I know I shouldn’t expect too much from free-to-air television. But like anyone else, I have been bamboozled into thinking that 10 digital channels must mean more ‘choice’. And numerically this is true. I certainly have a wider range of options than I did when I was a kid watching three channels on a black and white Healing television.
But lately, I have come to feel that switching on the old telly (actually the kick-arse Viera that my brother owns) in the hopes of finding entertainment makes about as much sense as expecting Senator Barnaby Joyce to complete a coherent sound bite.
I think it might be time for certain shows to cash in their chips. I’ve always enjoyed RockWiz more than Spicks and Specks and although both are showing signs of creaking, I feel that the ABC’s music quiz show has had its day. I was watching Spicks and Specks’ 80s music special last night. I am the natural audience for this kind of retro nonsense – yet I didn’t dig it.
It was all a little too ‘relaxed’. A few months back it appeared that Australian Idol’s Wes Carr genuinely pinged host Adam Hills by calling him ‘Dad’. This reference was less about Hills’ age and more about where his jokes seemed to be coming from. I think the whippersnapper might have called it right. On an average episode, like last night’s, it feels as though Hillsy’s dad jokes are vying for groans with team captain Alan Brough’s version of the same.

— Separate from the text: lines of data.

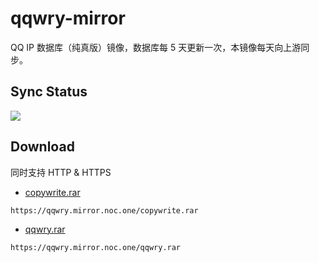 # qqwry-mirror

QQ IP 数据库（纯真版）镜像，数据库每 5 天更新一次，本镜像每天向上游同步。

## Sync Status

![](https://img.shields.io/travis/SukkaW/qqwry-mirror.svg?style=for-the-badge&label=Sync%20Status)

## Download

同时支持 HTTP & HTTPS

- [copywrite.rar](https://qqwry.mirror.noc.one/copywrite.rar)

```
https://qqwry.mirror.noc.one/copywrite.rar
```

- [qqwry.rar](https://qqwry.mirror.noc.one/qqwry.rar)

```
https://qqwry.mirror.noc.one/qqwry.rar
```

The show’s quiz format is basically an excuse to showcase certain talents. Therefore a contestant like comedian Hamish Blake is a liability when it comes to answering questions, but the speed of his gags tends to lift any episode he is on. Sometimes the musical guests offer something unexpectedly good. One of the games involves singing the tune of a pop song using unrelated words from a book. It is a difficult thing to do well, even for professional singers. The night Martha Wainwright did it, she sang so beautifully that it persuaded me go back and give her music a proper listen.
Last night Brian Mannix turned out to be very much the opposite of a must-see talent. After Mannix groused about the shitness of certain 1980s bands like Ultravox, Hillsy made the error of asking him what he thought about certain other bands of the era. He may have been saying ‘put up or shut up’, but Brian went into boring and crass detail to make his point. For those who might not remember, Brian’s own band, The Uncanny X-Men were considered a pop novelty at best, so watching him dump on one-hit wonders Flock of Seagulls, was about as edifying as hearing your angry neighbour complain about the shortcomings of the local council.
Fortunately we were saved from discovering Brian’s thoughts about young people’s music, Twitter or sexting. The show ended with some energetic break dancing by a ‘crew’ who are probably fighting promoters off with a stick, but it was all a little bit tired and lame.
In general, if given a choice between seeing Australian talent on other shows of this format, (Good News Week and Talking ‘Bout Your Generation), I’d rather these faux quizzes than nothing. And with the way money is leaking away from the free-to-air platform, maybe we’ll be getting a lot more nothing coming our way soon. However, I also wouldn’t mind if the TV Brains Trust presented us with something a little fresher than this cheap-to-make, but played-out telly genre.